Look through the lines below and copy each one that includes "from".

(Saved entries)

-=-=-

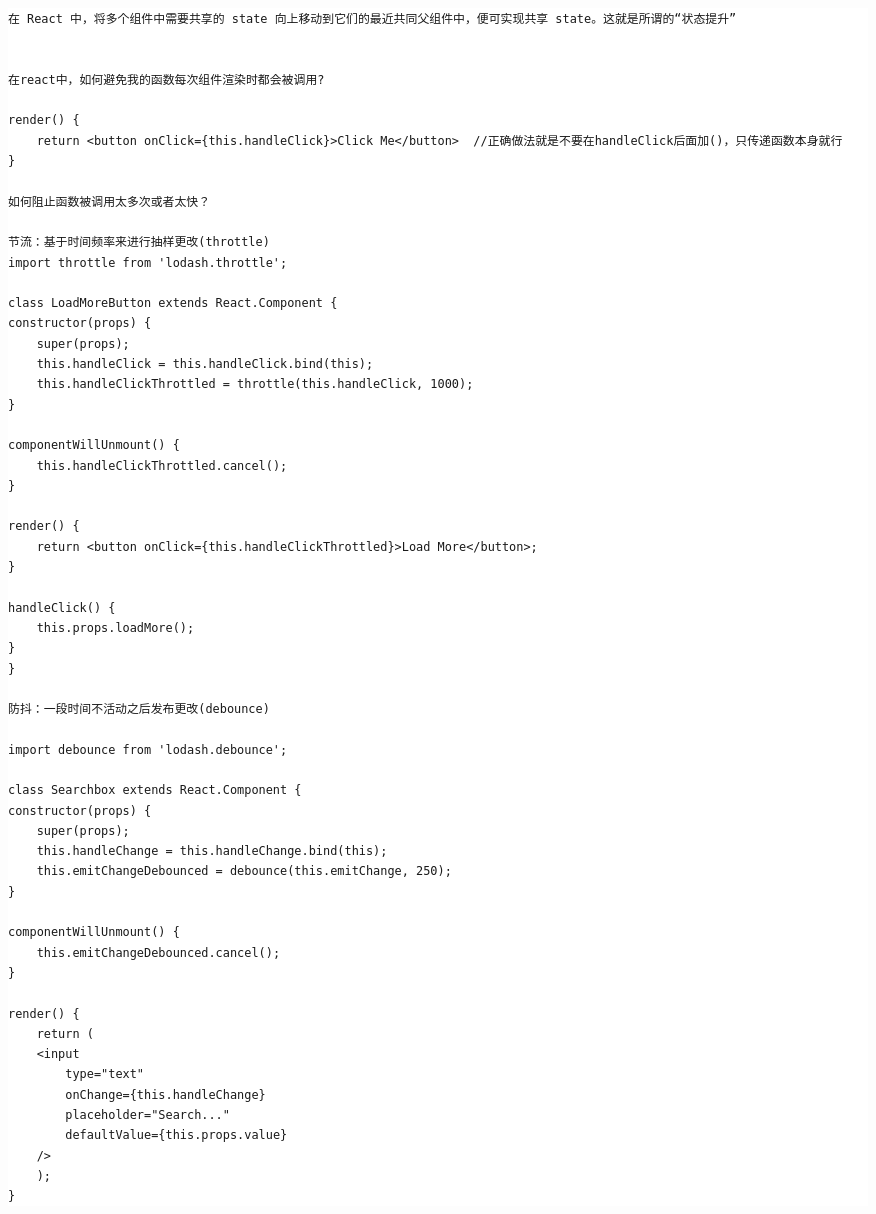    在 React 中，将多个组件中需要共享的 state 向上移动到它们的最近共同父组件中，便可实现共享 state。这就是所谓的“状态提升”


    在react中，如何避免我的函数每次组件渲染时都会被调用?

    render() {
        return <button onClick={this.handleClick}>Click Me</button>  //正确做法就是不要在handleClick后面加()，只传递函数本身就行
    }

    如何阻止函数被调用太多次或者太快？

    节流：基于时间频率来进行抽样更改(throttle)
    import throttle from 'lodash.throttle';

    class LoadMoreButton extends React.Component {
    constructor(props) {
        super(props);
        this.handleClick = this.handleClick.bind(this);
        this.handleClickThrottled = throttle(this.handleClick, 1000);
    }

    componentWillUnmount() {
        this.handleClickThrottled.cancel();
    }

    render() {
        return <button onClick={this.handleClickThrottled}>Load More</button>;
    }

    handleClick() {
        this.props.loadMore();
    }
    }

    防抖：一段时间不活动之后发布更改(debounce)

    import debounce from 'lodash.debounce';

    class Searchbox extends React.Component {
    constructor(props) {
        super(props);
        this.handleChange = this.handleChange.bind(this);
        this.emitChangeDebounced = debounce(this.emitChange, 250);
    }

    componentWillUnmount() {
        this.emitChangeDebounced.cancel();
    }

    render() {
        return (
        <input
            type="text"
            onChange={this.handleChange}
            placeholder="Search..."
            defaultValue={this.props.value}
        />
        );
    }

-=-=-

**ANSWER TO THE PROBLEM**:
    import throttle from 'lodash.throttle';
    import debounce from 'lodash.debounce';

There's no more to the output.